Practical Compliance Checklist
These rules apply whether you're a solo founder or a 500-person sales org:
- Verify your data before sending. Run every list through a verification tool to confirm addresses are valid and free of spam traps. This is step one, not step five. (If you're building lists from scratch, see how to generate an email list.)
- Document consent for opt-in jurisdictions. If you're emailing into the EU, UK, or Canada, record when, how, and why you obtained consent - or document your legitimate interest basis.
- Use real sender identity. Your "From" name, email address, and domain must accurately represent who's sending.
- Include a physical postal address. Every commercial email. No exceptions under CAN-SPAM.
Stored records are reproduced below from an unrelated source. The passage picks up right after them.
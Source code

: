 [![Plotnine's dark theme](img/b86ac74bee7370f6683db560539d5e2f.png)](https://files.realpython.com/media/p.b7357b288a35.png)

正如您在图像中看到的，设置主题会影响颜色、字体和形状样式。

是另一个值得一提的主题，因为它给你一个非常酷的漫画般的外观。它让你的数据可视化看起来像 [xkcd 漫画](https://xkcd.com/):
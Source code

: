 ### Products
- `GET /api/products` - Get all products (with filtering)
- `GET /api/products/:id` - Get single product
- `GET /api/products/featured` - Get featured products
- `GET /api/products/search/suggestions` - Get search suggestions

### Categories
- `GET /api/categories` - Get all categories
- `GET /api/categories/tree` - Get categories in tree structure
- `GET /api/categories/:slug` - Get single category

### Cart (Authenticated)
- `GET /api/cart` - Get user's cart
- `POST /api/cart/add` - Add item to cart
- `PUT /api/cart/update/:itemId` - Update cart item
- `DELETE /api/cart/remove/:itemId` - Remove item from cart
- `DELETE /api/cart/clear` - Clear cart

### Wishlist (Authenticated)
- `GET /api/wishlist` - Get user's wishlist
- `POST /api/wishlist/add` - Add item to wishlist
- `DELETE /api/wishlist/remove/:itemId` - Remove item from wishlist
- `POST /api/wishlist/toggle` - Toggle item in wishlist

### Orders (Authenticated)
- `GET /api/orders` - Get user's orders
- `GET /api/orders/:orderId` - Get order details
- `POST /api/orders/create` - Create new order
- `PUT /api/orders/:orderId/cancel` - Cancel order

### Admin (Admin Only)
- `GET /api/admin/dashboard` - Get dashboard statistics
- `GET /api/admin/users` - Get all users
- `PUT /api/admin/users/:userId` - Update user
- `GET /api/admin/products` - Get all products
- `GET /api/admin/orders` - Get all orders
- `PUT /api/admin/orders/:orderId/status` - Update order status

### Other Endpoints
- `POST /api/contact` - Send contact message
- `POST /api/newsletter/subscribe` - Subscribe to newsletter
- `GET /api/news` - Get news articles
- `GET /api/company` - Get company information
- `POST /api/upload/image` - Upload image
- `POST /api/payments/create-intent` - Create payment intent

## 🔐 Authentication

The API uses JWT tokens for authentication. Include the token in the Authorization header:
- Set up SPF, DKIM, and DMARC authentication to support sender identity verification and improve deliverability. (If you want the technical checklist, start with DMARC alignment and SPF record examples.)
- Test your unsubscribe flow monthly. Click it yourself. Time how long removal takes. Make sure the mechanism works for at least 30 days (US) or 60 days (Canada) after sending.
- Audit subject lines for factual accuracy. No fake "Re:" lines, no manufactured urgency that doesn't reflect reality. (For cold outreach specifically, use cold email subject line examples as a safer baseline.)
- Default to opt-in for international recipients. If you don't know where a recipient is located, assume the strictest standard applies.
Unsolicited Email Laws FAQ
Is B2B cold email legal?
Yes in the US under CAN-SPAM - truthful headers, clear opt-out, physical address, honor unsubscribes within 10 business days. Canada's CASL requires consent first. The EU allows B2B cold email under legitimate interest with a documented basis and easy opt-out. Requirements vary by recipient jurisdiction, so always check the rules for your prospect's country.
Can I email someone whose address is on their company website?
Under CAN-SPAM, yes - a publicly listed email doesn't change compliance requirements. Under CASL, you likely need implied consent from a prior business relationship. Under GDPR, document legitimate interest for that specific contact. Public availability doesn't equal consent in opt-in jurisdictions.
What's the difference between CAN-SPAM and GDPR?
CAN-SPAM is opt-out: send first, honor unsubscribes. GDPR is consent-first: establish a lawful basis before the first message. CAN-SPAM penalties max at $53,088 per email. GDPR fines reach EUR 20M or 4% of global turnover. GDPR applies based on recipient location - these two frameworks represent opposite ends of the commercial email compliance spectrum.
Do I need double opt-in?
Double opt-in is legally required only in Germany, based on court interpretation of valid consent. Everywhere else, it's best practice - not a mandate. It provides the strongest proof of consent if challenged and dramatically reduces spam complaints and bounce rates.
How does bad email data create legal risk?
Invalid addresses trigger spam traps, spike complaint rates, and attract both ESP blocklisting and regulatory scrutiny. A high bounce rate signals to ISPs and regulators that you aren't maintaining clean lists. Verifying emails before sending eliminates this exposure at the source - we've seen teams cut bounce rates from 35%+ to under 4% just by adding a verification step before every campaign launch.